Samstag, 30. August 2014

Timisoaras Bewohner

Ankunft: Mit dem Zug kam ich über München, Budapest und den ersten rumänischen Ort Arad nach ca. 25 Stunden Fahrt in Timisoara an, einer recht jungen Stadt mit knapp 350 tausend Einwohnern. Mein rumänischer Couchsurfer holte mich mit seiner anderen Couchsurferin aus Macao direkt vom Bahnhof ab.
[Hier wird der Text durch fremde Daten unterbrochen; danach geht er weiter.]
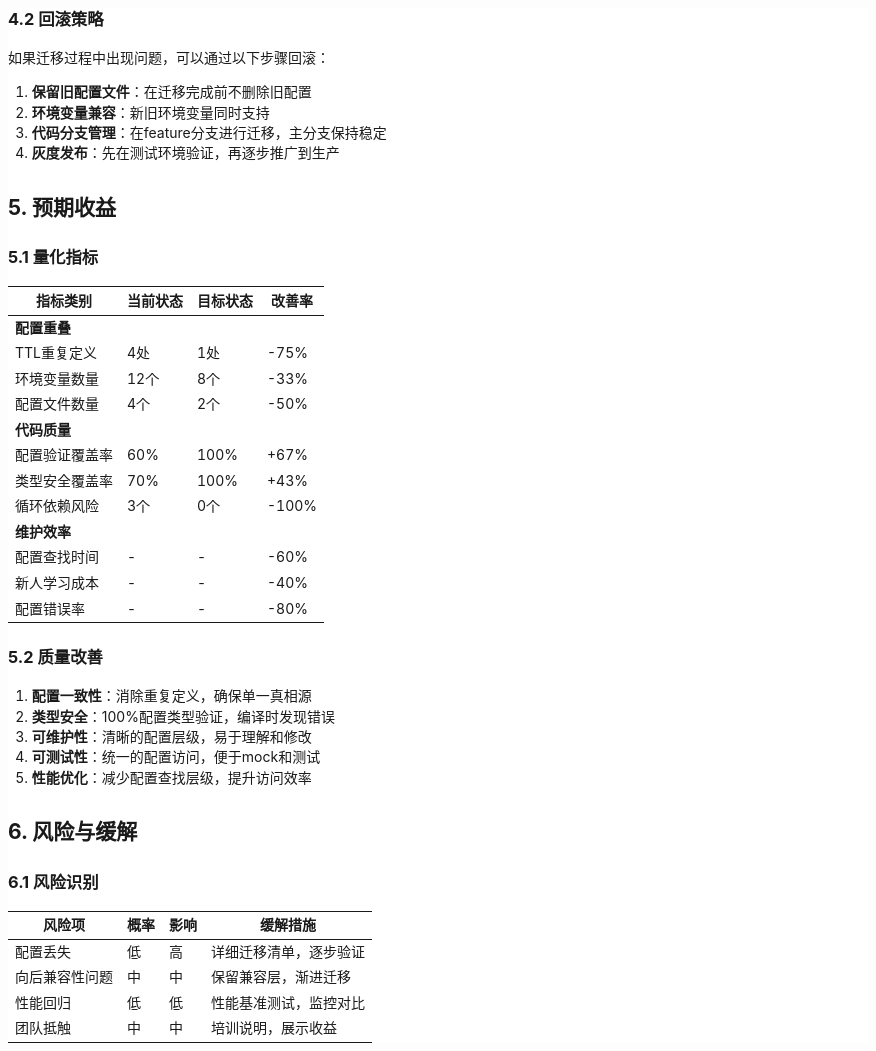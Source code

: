 ### 4.2 回滚策略

如果迁移过程中出现问题，可以通过以下步骤回滚：

1. **保留旧配置文件**：在迁移完成前不删除旧配置
2. **环境变量兼容**：新旧环境变量同时支持
3. **代码分支管理**：在feature分支进行迁移，主分支保持稳定
4. **灰度发布**：先在测试环境验证，再逐步推广到生产

## 5. 预期收益

### 5.1 量化指标

| 指标类别 | 当前状态 | 目标状态 | 改善率 |
|---------|----------|----------|--------|
| **配置重叠** | | | |
| TTL重复定义 | 4处 | 1处 | -75% |
| 环境变量数量 | 12个 | 8个 | -33% |
| 配置文件数量 | 4个 | 2个 | -50% |
| **代码质量** | | | |
| 配置验证覆盖率 | 60% | 100% | +67% |
| 类型安全覆盖率 | 70% | 100% | +43% |
| 循环依赖风险 | 3个 | 0个 | -100% |
| **维护效率** | | | |
| 配置查找时间 | - | - | -60% |
| 新人学习成本 | - | - | -40% |
| 配置错误率 | - | - | -80% |

### 5.2 质量改善

1. **配置一致性**：消除重复定义，确保单一真相源
2. **类型安全**：100%配置类型验证，编译时发现错误
3. **可维护性**：清晰的配置层级，易于理解和修改
4. **可测试性**：统一的配置访问，便于mock和测试
5. **性能优化**：减少配置查找层级，提升访问效率

## 6. 风险与缓解

### 6.1 风险识别

| 风险项 | 概率 | 影响 | 缓解措施 |
|--------|------|------|----------|
| 配置丢失 | 低 | 高 | 详细迁移清单，逐步验证 |
| 向后兼容性问题 | 中 | 中 | 保留兼容层，渐进迁移 |
| 性能回归 | 低 | 低 | 性能基准测试，监控对比 |
| 团队抵触 | 中 | 中 | 培训说明，展示收益 |
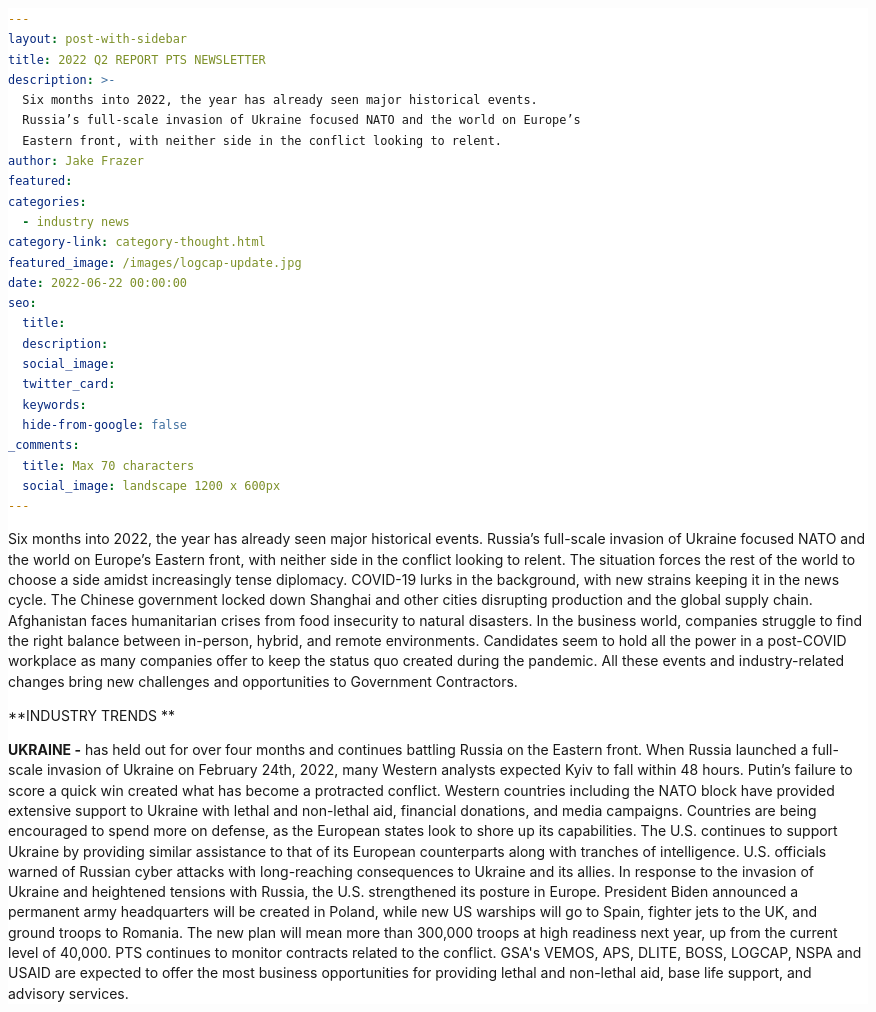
 ```yaml
---
layout: post-with-sidebar
title: 2022 Q2 REPORT PTS NEWSLETTER
description: >-
  Six months into 2022, the year has already seen major historical events.
  Russia’s full-scale invasion of Ukraine focused NATO and the world on Europe’s
  Eastern front, with neither side in the conflict looking to relent.
author: Jake Frazer
featured:
categories:
  - industry news
category-link: category-thought.html
featured_image: /images/logcap-update.jpg
date: 2022-06-22 00:00:00
seo:
  title:
  description:
  social_image:
  twitter_card:
  keywords:
  hide-from-google: false
_comments:
  title: Max 70 characters
  social_image: landscape 1200 x 600px
---
```

Six months into 2022, the year has already seen major historical events. Russia’s full-scale invasion of Ukraine focused NATO and the world on Europe’s Eastern front, with neither side in the conflict looking to relent. The situation forces the rest of the world to choose a side amidst increasingly tense diplomacy. COVID-19 lurks in the background, with new strains keeping it in the news cycle. The Chinese government locked down Shanghai and other cities disrupting production and the global supply chain. Afghanistan faces humanitarian crises from food insecurity to natural disasters. In the business world, companies struggle to find the right balance between in-person, hybrid, and remote environments. Candidates seem to hold all the power in a post-COVID workplace as many companies offer to keep the status quo created during the pandemic. All these events and industry-related changes bring new challenges and opportunities to Government Contractors.

**INDUSTRY TRENDS **

**UKRAINE -** has held out for over four months and continues battling Russia on the Eastern front. When Russia launched a full-scale invasion of Ukraine on February 24th, 2022, many Western analysts expected Kyiv to fall within 48 hours. Putin’s failure to score a quick win created what has become a protracted conflict. Western countries including the NATO block have provided extensive support to Ukraine with lethal and non-lethal aid, financial donations, and media campaigns. Countries are being encouraged to spend more on defense, as the European states look to shore up its capabilities. The U.S. continues to support Ukraine by providing similar assistance to that of its European counterparts along with tranches of intelligence. U.S. officials warned of Russian cyber attacks with long-reaching consequences to Ukraine and its allies. In response to the invasion of Ukraine and heightened tensions with Russia, the U.S. strengthened its posture in Europe. President Biden announced a permanent army headquarters will be created in Poland, while new US warships will go to Spain, fighter jets to the UK, and ground troops to Romania. The new plan will mean more than 300,000 troops at high readiness next year, up from the current level of 40,000. PTS continues to monitor contracts related to the conflict. GSA's VEMOS, APS, DLITE, BOSS, LOGCAP, NSPA and USAID are expected to offer the most business opportunities for providing lethal and non-lethal aid, base life support, and advisory services.
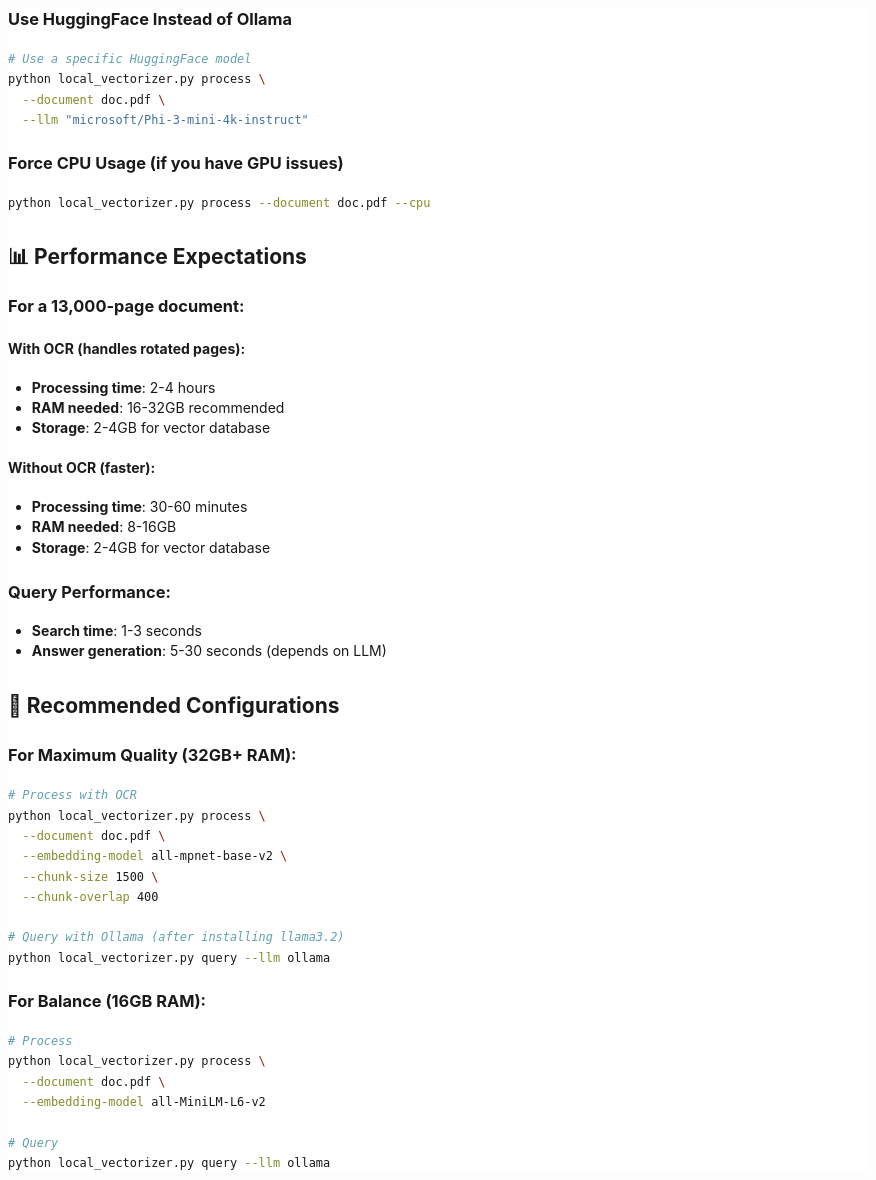 ### Use HuggingFace Instead of Ollama
```bash
# Use a specific HuggingFace model
python local_vectorizer.py process \
  --document doc.pdf \
  --llm "microsoft/Phi-3-mini-4k-instruct"
```

### Force CPU Usage (if you have GPU issues)
```bash
python local_vectorizer.py process --document doc.pdf --cpu
```

## 📊 Performance Expectations

### For a 13,000-page document:

#### With OCR (handles rotated pages):
- **Processing time**: 2-4 hours
- **RAM needed**: 16-32GB recommended
- **Storage**: 2-4GB for vector database

#### Without OCR (faster):
- **Processing time**: 30-60 minutes
- **RAM needed**: 8-16GB
- **Storage**: 2-4GB for vector database

### Query Performance:
- **Search time**: 1-3 seconds
- **Answer generation**: 5-30 seconds (depends on LLM)

## 🎯 Recommended Configurations

### For Maximum Quality (32GB+ RAM):
```bash
# Process with OCR
python local_vectorizer.py process \
  --document doc.pdf \
  --embedding-model all-mpnet-base-v2 \
  --chunk-size 1500 \
  --chunk-overlap 400

# Query with Ollama (after installing llama3.2)
python local_vectorizer.py query --llm ollama
```

### For Balance (16GB RAM):
```bash
# Process
python local_vectorizer.py process \
  --document doc.pdf \
  --embedding-model all-MiniLM-L6-v2

# Query
python local_vectorizer.py query --llm ollama
```
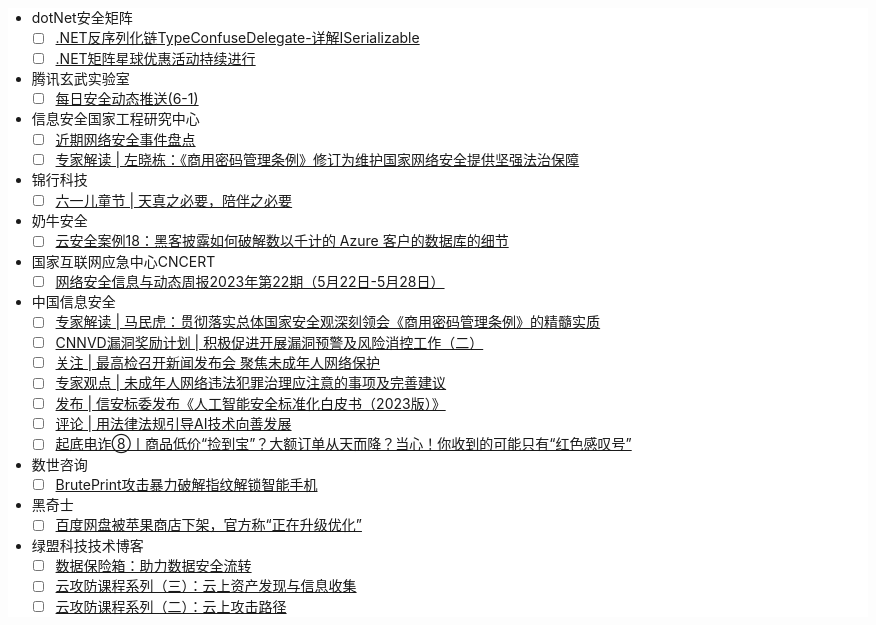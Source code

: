 - dotNet安全矩阵
  - [ ] [.NET反序列化链TypeConfuseDelegate-详解ISerializable](https://mp.weixin.qq.com/s?__biz=MzUyOTc3NTQ5MA==&mid=2247487723&idx=1&sn=812cc1430edccd95bfdf5b8ec8501b56&chksm=fa5abe06cd2d371029b3fc099c403603c0199a35ca38c27a4d6ae77b0e46b1a185cdf0cd340d&scene=58&subscene=0#rd)
  - [ ] [.NET矩阵星球优惠活动持续进行](https://mp.weixin.qq.com/s?__biz=MzUyOTc3NTQ5MA==&mid=2247487723&idx=2&sn=aafc2ad2b3f688564a08e2d85ada5f60&chksm=fa5abe06cd2d371019fa0511172c2e00ffe512d1dfc9fc1054d75d0a4cd20b2bcb3068d7f493&scene=58&subscene=0#rd)
- 腾讯玄武实验室
  - [ ] [每日安全动态推送(6-1)](https://mp.weixin.qq.com/s?__biz=MzA5NDYyNDI0MA==&mid=2651958998&idx=1&sn=bb3d86f82c803e919be48c467d0d277e&chksm=8baece49bcd9475f649efacdf3ebb5ac2398c880ea36dabe129744df0ddb422673ef95e0468b&scene=58&subscene=0#rd)
- 信息安全国家工程研究中心
  - [ ] [近期网络安全事件盘点](https://mp.weixin.qq.com/s?__biz=MzU5OTQ0NzY3Ng==&mid=2247494061&idx=1&sn=dd5abf47121fc169e7069f0deef28c20&chksm=feb668bec9c1e1a81a5b32c62d479b5d9b94127a3a8939fff50bdabc9fb15e1916d89221b751&scene=58&subscene=0#rd)
  - [ ] [专家解读 | 左晓栋：《商用密码管理条例》修订为维护国家网络安全提供坚强法治保障](https://mp.weixin.qq.com/s?__biz=MzU5OTQ0NzY3Ng==&mid=2247494061&idx=2&sn=3b7b353d84735149b081a86cfc9827c0&chksm=feb668bec9c1e1a8a2ef5eca70ab5f66dbec56d52a7c37659af2e9141784949e0d15aeaae0f1&scene=58&subscene=0#rd)
- 锦行科技
  - [ ] [六一儿童节 | 天真之必要，陪伴之必要](https://mp.weixin.qq.com/s?__biz=MzIxNTQxMjQyNg==&mid=2247491572&idx=1&sn=f9cdc1983a0c6d17eb1fa04e736c91d4&chksm=9799e451a0ee6d4712975cc80bb21e36230cfc2de85d54eb96355a30f2ffd4e2ae556a36080e&scene=58&subscene=0#rd)
- 奶牛安全
  - [ ] [云安全案例18：黑客披露如何破解数以千计的 Azure 客户的数据库的细节](https://mp.weixin.qq.com/s?__biz=MzU4NjY0NTExNA==&mid=2247489520&idx=1&sn=61790375c16c9eaba8c5c2cbbdf5add4&chksm=fdf97ce5ca8ef5f341408429baa28c6894bcfdbca9d728dd24730233710da7b13346fef33d97&scene=58&subscene=0#rd)
- 国家互联网应急中心CNCERT
  - [ ] [网络安全信息与动态周报2023年第22期（5月22日-5月28日）](https://mp.weixin.qq.com/s?__biz=MzIwNDk0MDgxMw==&mid=2247498373&idx=1&sn=f27fe001f19c16be6993b90228374c0d&chksm=973ac9e7a04d40f1fab23375940252b3eadd422456a46e9688562f20888ffaaa0a517c61b40f&scene=58&subscene=0#rd)
- 中国信息安全
  - [ ] [专家解读 | 马民虎：贯彻落实总体国家安全观深刻领会《商用密码管理条例》的精髓实质](https://mp.weixin.qq.com/s?__biz=MzA5MzE5MDAzOA==&mid=2664185432&idx=1&sn=adebee54c8c54b3e95a44a64e08a2a1c&chksm=8b593ca1bc2eb5b71d975bc7c53ed5a835db46cc9d415eb60b57cd96f7bbddb237a3aa078780&scene=58&subscene=0#rd)
  - [ ] [CNNVD漏洞奖励计划 | 积极促进开展漏洞预警及风险消控工作（二）](https://mp.weixin.qq.com/s?__biz=MzA5MzE5MDAzOA==&mid=2664185432&idx=2&sn=cb97f76db371285d06c8b929df7df0f3&chksm=8b593ca1bc2eb5b7ceaf55833ef227ec3cd91018aa33eda0d0fba6a6124060382a5e767eb831&scene=58&subscene=0#rd)
  - [ ] [关注 | 最高检召开新闻发布会 聚焦未成年人网络保护](https://mp.weixin.qq.com/s?__biz=MzA5MzE5MDAzOA==&mid=2664185432&idx=3&sn=cc74e2588586bca4c49bfeddbc7ccd5e&chksm=8b593ca1bc2eb5b706dc905e99d54d305da5dd61d6cb7cdd8d7d63f51a6443588e7dcd89fbf9&scene=58&subscene=0#rd)
  - [ ] [专家观点 | 未成年人网络违法犯罪治理应注意的事项及完善建议](https://mp.weixin.qq.com/s?__biz=MzA5MzE5MDAzOA==&mid=2664185432&idx=4&sn=ad823add2dca0c4b113aeff3108f46f0&chksm=8b593ca1bc2eb5b71d3e7a7eba67ec2bcde8b6bd3dc9d854b1aa86ad9bbf40ecd5a036efe0ab&scene=58&subscene=0#rd)
  - [ ] [发布 | 信安标委发布《人工智能安全标准化白皮书（2023版）》](https://mp.weixin.qq.com/s?__biz=MzA5MzE5MDAzOA==&mid=2664185432&idx=5&sn=595703e948688cc3c718e060a4eabc8c&chksm=8b593ca1bc2eb5b717aeaa2fc2283e4677e20a469af8e5f86063fd2364f0c65b52028ec918a8&scene=58&subscene=0#rd)
  - [ ] [评论 | 用法律法规引导AI技术向善发展](https://mp.weixin.qq.com/s?__biz=MzA5MzE5MDAzOA==&mid=2664185432&idx=6&sn=eaa28aa9c95496ca1a6e7cda2ac4356e&chksm=8b593ca1bc2eb5b71d1dae0217f1a08e4d8f8539ac3fe82def8858f56cd8f671b753f51cc6d3&scene=58&subscene=0#rd)
  - [ ] [起底电诈⑧丨商品低价“捡到宝”？大额订单从天而降？当心！你收到的可能只有“红色感叹号”](https://mp.weixin.qq.com/s?__biz=MzA5MzE5MDAzOA==&mid=2664185432&idx=7&sn=c1f5bfa22f8c324c930d5a96ab5541f4&chksm=8b593ca1bc2eb5b7d8dc56adae8c9d697fc7a18f1b85c77fc20cd8f653f20764d5a7f1da5139&scene=58&subscene=0#rd)
- 数世咨询
  - [ ] [BrutePrint攻击暴力破解指纹解锁智能手机](https://mp.weixin.qq.com/s?__biz=MzkxNzA3MTgyNg==&mid=2247498302&idx=1&sn=10d208dcfd899aea9918383c77f41873&chksm=c1448883f63301957e00a5b7556350052a7c3f5680086049397617db687acfb3966076527b63&scene=58&subscene=0#rd)
- 黑奇士
  - [ ] [百度网盘被苹果商店下架，官方称“正在升级优化”](https://mp.weixin.qq.com/s?__biz=MzI5ODYwNTE4Nw==&mid=2247487637&idx=1&sn=9ac77c3885998bb7bd810f242a8941fb&chksm=eca21f79dbd5966fed77e181e75e1da611cd34fb72276ffdc2fc1051b7faa5e6cdf27d15a3bc&scene=58&subscene=0#rd)
- 绿盟科技技术博客
  - [ ] [数据保险箱：助力数据安全流转](http://blog.nsfocus.net/securitybox/)
  - [ ] [云攻防课程系列（三）：云上资产发现与信息收集](http://blog.nsfocus.net/cloudasset/)
  - [ ] [云攻防课程系列（二）：云上攻击路径](http://blog.nsfocus.net/cloud/)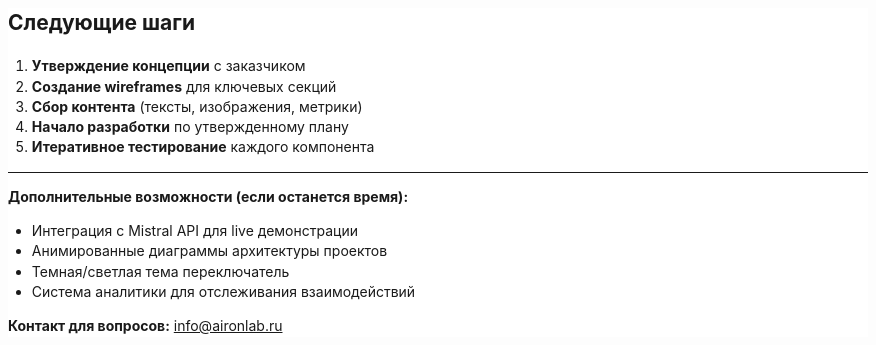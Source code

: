 ## Следующие шаги

1. **Утверждение концепции** с заказчиком
2. **Создание wireframes** для ключевых секций
3. **Сбор контента** (тексты, изображения, метрики)
4. **Начало разработки** по утвержденному плану
5. **Итеративное тестирование** каждого компонента

---

**Дополнительные возможности (если останется время):**
- Интеграция с Mistral API для live демонстрации
- Анимированные диаграммы архитектуры проектов
- Темная/светлая тема переключатель
- Система аналитики для отслеживания взаимодействий

**Контакт для вопросов:** info@aironlab.ru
Die verrückten jungen Leute: Die beiden waren sehr aktiv, sodass wir die folgenden Tage ständig unterwegs waren, in der Stadt, am See, im Biergarten oder in Clubs - fast immer mit einigen Freunden von ihm. Insgesamt waren wir beiden Ausländer überrascht wie gut alle Englisch sprachen und hätten es fast auf alle Rumänen übertragen. So hatten wir also nicht nur Spaß in einem alternativen Kulturzentrum, sondern auch auf einer steif-schicken Poolparty, zu der jeder per Taxi kam und auf der sich kaum jemand außer uns ins Wasser traute. Letztendlich lernten wir durch unseren Host, ein Architekturstudent, wohl vor allem die verrückten Bewohner kennen. Das merkten wir besonders, wenn wir Abends auf dem Dach saßen und uns stundenlang gegenseitig Klischees um die Ohren schlugen, oder einen Tag lang am See verbrachten, wo das Ziel war möglichst bescheuert aussehend über eine Rutsche mit Rampe ins Wasser zu fliegen.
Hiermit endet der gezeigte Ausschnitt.